No Purchase Necessary

Posted on July 7, 2014 by Mary Grasso

In 1984 the Summer Olympics were held in Los Angeles; the Soviet Union stayed away and persuaded a slew of other nations to join it in protest.  Exactly what they were all protesting has never been clear to me, although some people claimed it was about possible defections. Officially, the Russians denounced a so-called climate of anti-Soviet hysteria and claimed they had “security concerns.” Whatever.  They weren’t coming, and they announced it on the day the Olympic Torch Relay began in New York.  Their allies in dissent gave notice soon after.

At that time the summer and winter games were held all in the same year and the Winter Olympics of 1980 had been hosted in Lake Placid.  Unexpectedly, the American hockey team had beaten the heavily-favored Soviets.  Our kids were too young to notice in 1980 but by 1984 they planned to keep tabs on all the events.  And they had an opinion as to why this Soviet boycott was being staged:  the Russians just couldn’t get over losing that hockey game.  It made sense.

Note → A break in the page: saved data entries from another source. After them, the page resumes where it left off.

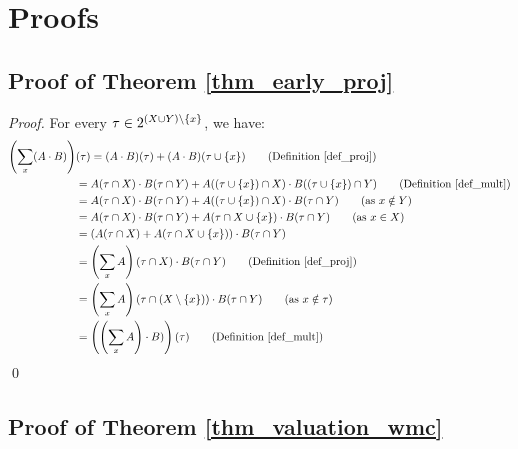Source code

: 




\section{Proofs}
\label{sec_proofs}


\subsection{Proof of Theorem \ref{thm_early_proj}}

\begin{proof}
    For every $\tau \in 2^{(X \cup Y) \setminus \left\{ x \right\}}$, we have:
    \begin{align*}
      \pars{\proj_x (A \mult B)} &(\tau)
       = (A \mult B)(\tau) + (A \mult B)(\tau \cup \set{x})
        \tag{Definition \ref{def_proj}} \\
      & = A(\tau \cap X) \mult B(\tau \cap Y)+ A((\tau \cup \set{x}) \cap X) \mult B((\tau \cup \set{x}) \cap Y)
        \tag{Definition \ref{def_mult}} \\
      & = A(\tau \cap X) \mult B(\tau \cap Y)+ A((\tau \cup \set{x}) \cap X) \mult B(\tau \cap Y)
        \tag{as $x \notin Y$} \\
      & = A(\tau \cap X) \mult B(\tau \cap Y)+ A(\tau \cap X \cup \set{x}) \mult B(\tau \cap Y)
        \tag{as $x \in X$} \\
      & = (A(\tau \cap X) + A(\tau \cap X \cup \set{x})) \mult B(\tau \cap Y) \\
      & = \pars{\proj_x A}(\tau \cap X) \mult B(\tau \cap Y)
        \tag{Definition \ref{def_proj}} \\
      & = \pars{\proj_x A}(\tau \cap (X \setminus \set{x})) \mult B(\tau \cap Y)
        \tag{as $x \notin \tau$} \\
      & = \pars{\pars{\proj_x A} \mult B)}(\tau)
        \tag{Definition \ref{def_mult}}
    \end{align*}
\qed
\end{proof}


\subsection{Proof of Theorem \ref{thm_valuation_wmc}}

In the spirit of the season we decided that, while all the action was going on in LA, a vacation in Lake Placid would be fun.  The kids wanted to visit the still-fairly-new Olympic Village and ice skate indoors right where the hockey team had.  Lake Placid also offered some nice restaurants my husband and I were inclined to try.  And then McDonald’s intervened.

We should have already known what was going on, and we did, vaguely:  McDonald’s had launched an advertising campaign called “If the U.S. Wins, You Win.”  It was a scratch-off game played on tickets available from any McDonald’s franchise, no purchase necessary; if the American team uncovered by the scratch-off won the gold medal, the bearer was entitled to a free Big Mac; for the silver medal, French fries; for bronze, a Coke.  McDonald’s had rolled out this gimmick during prior Olympics but since we mostly ignored fast food it had not impressed us; there was no reason for us to think it would have any effect now.

Our fatal mistake was to stop at a McDonald’s on the drive up to use the restroom. My husband ordered hamburgers for the boys and coffee for us.  While we waited, the teen-age servers chatted amiably with the kids and asked what sports they liked.  And then, in a fit of good will, one of them took a handful of scratch-off tickets and tossed them on our tray.  “Have fun with them,” he smiled. “No purchase necessary.”

It was early August and the games had been underway for several days.  As the boys scraped the tickets and enjoyed their impromptu meal, my husband and I smiled at their childish enthusiasm.  Then Matthew turned up two tickets for an event that had won gold and Angelo scratched off tickets for three silvers. Another ticket appeared for a bronze medal; then one more for gold. Suddenly we saw that a sinister vacation glitch was unfolding:  unless the kids forgot about it, we would have to return to a McDonald’s to redeem these food prizes.  And there was no chance they would forget; they were obsessed with America’s winning.  Besides, every single McDonald’s had a scoreboard posted to check the outcomes. “Don’t worry,” my husband assured me, “it’s probably rigged so that most of the tickets are for things we never win.”   Which, as it turned out, was true.  Except that THIS year, with 15 countries boycotting…America won everything.  Or so it seemed.

Mary Lou Retton became the first American gymnast to take gold for her all-around program and then went on to collect four more medals; Joan Benoit won the Olympic marathon; Carl Lewis struck 4 gold medals in track; and in a singularly stunning feat, the American women tied for the gold in freestyle swimming.  American wrestlers floored the competition in the Greco-Roman division, which I had never even heard of, and we even won silver and bronze for weight-lifting, formerly a Russian-dominated sport.  In all, America finished with a phenomenal total of 174 medals, 83 of them gold, an accomplishment for the ages.

And as for us…in lovely Lake Placid, between visiting the ski jump and having our pictures taken at the hockey rink, we went to McDonald’s.  Before we trekked down the bobsled run but after we kayaked on Mirror Lake:  we stopped in McDonald’s.  Since everyone in town was in on the promotion and everyone was following the Olympic Games, the lone franchise temporarily ran out of hamburgers and began offering free breakfast.  So for several mornings we had our coffee with synthetic scrambled eggs at McDonald’s.  Every time we redeemed a scratch-off, we got at least five more, because the kids asked for them…and according to the rules of the promotion, they could have as many as they wanted.

“If the U.S. Wins, You Win,” as it played out in 1984 is now cited as one of the worst marketing debacles in recent history.  But for my family it was a great success:  the kids got to gorge on forbidden foods and when the vacation was over they never wanted to set foot in a McDonald’s again.  And my husband and I, besides acquiring happy memories of a different sort of family experience, learned the true meaning of No Purchase Necessary.